Dünya domates üretimi yaklaşık 163 milyon tondur. Bu üretim kıtalar bazında incelendiğinde Antarktika hariç neredeyse dünyanın her yerinde domates üretimi yapıldığı görülmektedir. Dünya domates üretiminde kıtaların paylarına bakıldığında Asya %56,7, Amerika %15, Avrupa %12,8 ve Afrika %11,1’lik paya sahiptir (FAO 2016). Bu durum domatesin tüm dünya pazarlarına sunulabilecek bir ürün olduğunu da göstermektedir. Domatesin farklı değerlendirme şekillerinin olması da talebin yüksek olmasını sağlamaktadır. Domates, sofralık olarak tüketimin yanında pişirilerek, dondurularak, kurutularak; domates suyu, turşu, konserve, salça, ketçap ve sos gibi farklı ürünlere işlenerek de tüketilmektedir.

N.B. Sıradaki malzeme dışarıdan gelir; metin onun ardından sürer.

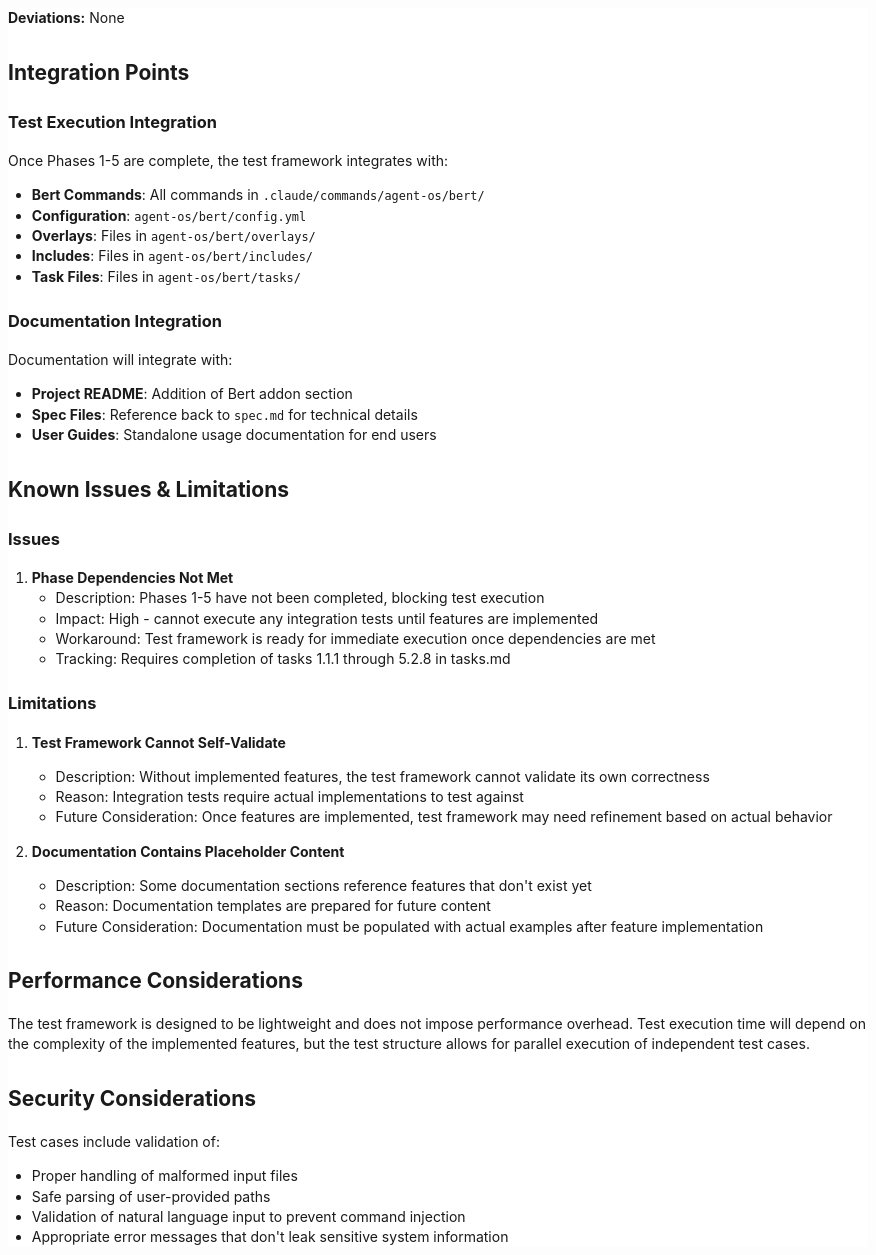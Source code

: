 **Deviations:** None

## Integration Points

### Test Execution Integration
Once Phases 1-5 are complete, the test framework integrates with:
- **Bert Commands**: All commands in `.claude/commands/agent-os/bert/`
- **Configuration**: `agent-os/bert/config.yml`
- **Overlays**: Files in `agent-os/bert/overlays/`
- **Includes**: Files in `agent-os/bert/includes/`
- **Task Files**: Files in `agent-os/bert/tasks/`

### Documentation Integration
Documentation will integrate with:
- **Project README**: Addition of Bert addon section
- **Spec Files**: Reference back to `spec.md` for technical details
- **User Guides**: Standalone usage documentation for end users

## Known Issues & Limitations

### Issues
1. **Phase Dependencies Not Met**
   - Description: Phases 1-5 have not been completed, blocking test execution
   - Impact: High - cannot execute any integration tests until features are implemented
   - Workaround: Test framework is ready for immediate execution once dependencies are met
   - Tracking: Requires completion of tasks 1.1.1 through 5.2.8 in tasks.md

### Limitations
1. **Test Framework Cannot Self-Validate**
   - Description: Without implemented features, the test framework cannot validate its own correctness
   - Reason: Integration tests require actual implementations to test against
   - Future Consideration: Once features are implemented, test framework may need refinement based on actual behavior

2. **Documentation Contains Placeholder Content**
   - Description: Some documentation sections reference features that don't exist yet
   - Reason: Documentation templates are prepared for future content
   - Future Consideration: Documentation must be populated with actual examples after feature implementation

## Performance Considerations
The test framework is designed to be lightweight and does not impose performance overhead. Test execution time will depend on the complexity of the implemented features, but the test structure allows for parallel execution of independent test cases.

## Security Considerations
Test cases include validation of:
- Proper handling of malformed input files
- Safe parsing of user-provided paths
- Validation of natural language input to prevent command injection
- Appropriate error messages that don't leak sensitive system information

Türkiye 8.170.000 ton sofralık ve 4. 445.000 ton salçalık olmak üzere 12.615.000 ton domates üretimiyle dünya genelinde yaklaşık %8‘lik bir paya sahiptir (TÜİK 2016). Bu veriler, sebze tarımında en önemli türlerin başında domatesin olduğunu göstermektedir. Domates, ülkemizin sebze üretiminde en fazla üretilen ve tüketilen sebze türüdür. Örtü altı üretiminde de en çok üretilen bir tür olmasıyla birlikte yıl boyunca tüketicilere taze ürün olarak sunulabilmektedir.

Bu çalışmada, yıl boyu ve yaygın tüketimi olan domatesin, hasat ve hasat sonrasındaki kalitesi ile ürün kayıplarına etki yapan faktörleri ortaya koymak, aynı zamanda tüketiciye kaliteli ürün sunabilmek için yapılması gereken uygulamaları açıklamak amaçlanmıştır. Burada detaya girmenin nedeni, muhafazadaki başarının büyük ölçüde depoya getirilen ürünün geçirdiği aşamalara bağlı olmasıdır.

Kalite ve Kalite Üzerinde Etkili Olan Faktörler

Göreceli bir kavram olan kalite, genel olarak tüketici beğenilerinin karşılanmasıyla eş değer olarak görülmektedir. Domateste kalite (gözle yorumlanabilen) dış kalite ve (ağızda algılanabilen) iç kalite olmak üzere iki aşamadan oluşmaktadır. Bu iki özellik yönünden kaliteli domates tanımlanacak olursa renklenmesi iyi, kabuk üzerinde zayıf renklenen ve lekelenen alanları olmayan, sert yapılı, çeşidi temsil eden irilikte, besin içeriği ve tüketim kalitesi yüksek ürün demektir.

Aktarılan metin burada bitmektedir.